Симона оправилась от испуга, в который ее привело слово «капитуляция». Внимательно слушала она сетования дяди, оплакивающего судьбу фирмы. Они произвели на нее впечатление. Это тяжкий удар для него, она понимала. И все же хорошо, что машины не достались бошам. Все же хорошо, что она сделала то, что задумала. Она сказала:

— Кое-чего я добилась. Вы это отлично знаете.

— Да, конечно, — сказал он с издевкой. — Ты подала сигнал, ты зажгла факел восстания. Многих он зажег, твой факел? Разве что меня, да так зажег, что все взлетело на воздух. Этого ты добилась. Maman права. Зачем только я взял тебя в дом? Где была моя голова?

Симона спокойно смотрела на него.

— Я думала, вы это сделали ради моего отца, — сказала она.

Он хотел сказать что-то резкое, но сдержался.

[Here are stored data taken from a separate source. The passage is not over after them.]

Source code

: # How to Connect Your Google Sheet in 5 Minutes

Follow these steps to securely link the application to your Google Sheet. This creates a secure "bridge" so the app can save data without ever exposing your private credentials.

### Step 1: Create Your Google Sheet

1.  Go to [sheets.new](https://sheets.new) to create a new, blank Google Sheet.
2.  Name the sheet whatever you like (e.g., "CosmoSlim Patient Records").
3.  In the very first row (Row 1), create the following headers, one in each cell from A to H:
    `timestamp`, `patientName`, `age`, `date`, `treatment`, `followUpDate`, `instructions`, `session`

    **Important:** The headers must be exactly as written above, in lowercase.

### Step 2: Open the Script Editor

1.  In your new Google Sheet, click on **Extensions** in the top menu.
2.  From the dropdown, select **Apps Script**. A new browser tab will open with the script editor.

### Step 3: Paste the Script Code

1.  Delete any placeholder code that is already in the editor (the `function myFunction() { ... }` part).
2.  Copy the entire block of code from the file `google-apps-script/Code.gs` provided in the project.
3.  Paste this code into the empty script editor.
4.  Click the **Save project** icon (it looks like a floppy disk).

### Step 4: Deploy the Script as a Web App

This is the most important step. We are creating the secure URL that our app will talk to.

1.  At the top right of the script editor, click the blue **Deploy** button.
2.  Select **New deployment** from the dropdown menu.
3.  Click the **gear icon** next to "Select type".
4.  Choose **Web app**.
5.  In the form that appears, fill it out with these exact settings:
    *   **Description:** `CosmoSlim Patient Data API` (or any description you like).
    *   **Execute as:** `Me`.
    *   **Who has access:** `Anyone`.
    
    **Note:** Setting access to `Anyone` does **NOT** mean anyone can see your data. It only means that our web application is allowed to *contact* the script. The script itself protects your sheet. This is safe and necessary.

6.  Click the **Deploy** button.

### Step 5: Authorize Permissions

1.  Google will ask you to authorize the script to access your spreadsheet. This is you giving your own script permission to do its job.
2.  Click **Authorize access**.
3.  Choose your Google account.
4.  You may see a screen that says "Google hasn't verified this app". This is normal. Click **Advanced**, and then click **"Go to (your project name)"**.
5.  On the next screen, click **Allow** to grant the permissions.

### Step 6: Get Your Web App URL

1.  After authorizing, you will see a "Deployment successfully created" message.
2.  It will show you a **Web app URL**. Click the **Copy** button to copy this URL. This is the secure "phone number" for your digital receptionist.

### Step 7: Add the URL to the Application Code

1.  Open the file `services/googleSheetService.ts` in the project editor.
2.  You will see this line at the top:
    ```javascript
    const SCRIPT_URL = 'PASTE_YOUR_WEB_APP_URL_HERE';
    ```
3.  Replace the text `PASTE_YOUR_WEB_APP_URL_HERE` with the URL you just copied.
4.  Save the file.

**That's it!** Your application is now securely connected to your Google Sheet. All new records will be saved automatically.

— С тобой не столкуешься, — бросил он сердито. Но она молчала, поэтому он продолжал: — Разве ты не понимаешь, — сказал он, — что я не могу жить без своего дела? Я делец. Делец по призванию. — Он все больше горячился. Один рожден художником, другой — инженером, а я родился дельцом, предпринимателем. Так уж я создан, для этого я рожден, я делец до мозга костей. Я не представляю себе жизни без своего предприятия.

Это не были пустые слова, это было признание, и Симона все так и поняла. Она поняла, как неразрывно был связан дядя Проспер со своим предприятием. Его автобусная станция, его кабинет, его банковский текущий счет, мосье Ларош из Лионского Кредита и мосье Пейру, бухгалтер, — они неотделимы от дяди Проспера, его трудно себе представить вне этой жизни, он сросся с ней душой и телом, он не мог иначе существовать: Он сказал о себе самую доподлинную правду: он не может жить без своего предприятия.

Симона и раньше это знала, но никогда над этим по-настоящему не задумывалась; и только теперь ей стало все предельно ясно. Она молчала, она думала.

— Когда-нибудь боши уйдут, — сказала она. — И быть может, очень скоро. И тогда вам вернут вашу станцию, дядя Проспер. И тогда будет хорошо, что Планшары выполнили свой долг и не покорились бошам.

— "Когда-нибудь боши уйдут", — злился дядя Проспер. — Когда? Через два года? Через три? Через пять? Когда фирма Планшаров успеет уже перейти в другие руки? И разве тогда все восстановишь? Для такого предприятия, как мое, нужны самые разносторонние связи, нужно повсюду иметь руку. Для того чтобы создать автобусные линии, мало одного доброго патриотического имени.

— Неужели вы собирались вести дела с немцами? — спросила Симона. Неужели вы предоставили бы свои машины для перевозки их военных материалов, дали бы ваш бензин для их танков? — И так как он угрюмо молчал, она сказала: — Вот видите. Вы прирожденный делец, но вы француз. И тихо добавила: — Если бы немцы возили на наших машинах свои боеприпасы и заправляли свои танки нашим бензином, я не знаю, перенесла ли бы я это. Мне пришлось бы снять со стены портрет отца.

Дядя Проспер поморщился.

— С тобой не столкуешься, — повторил он и вышел из комнаты.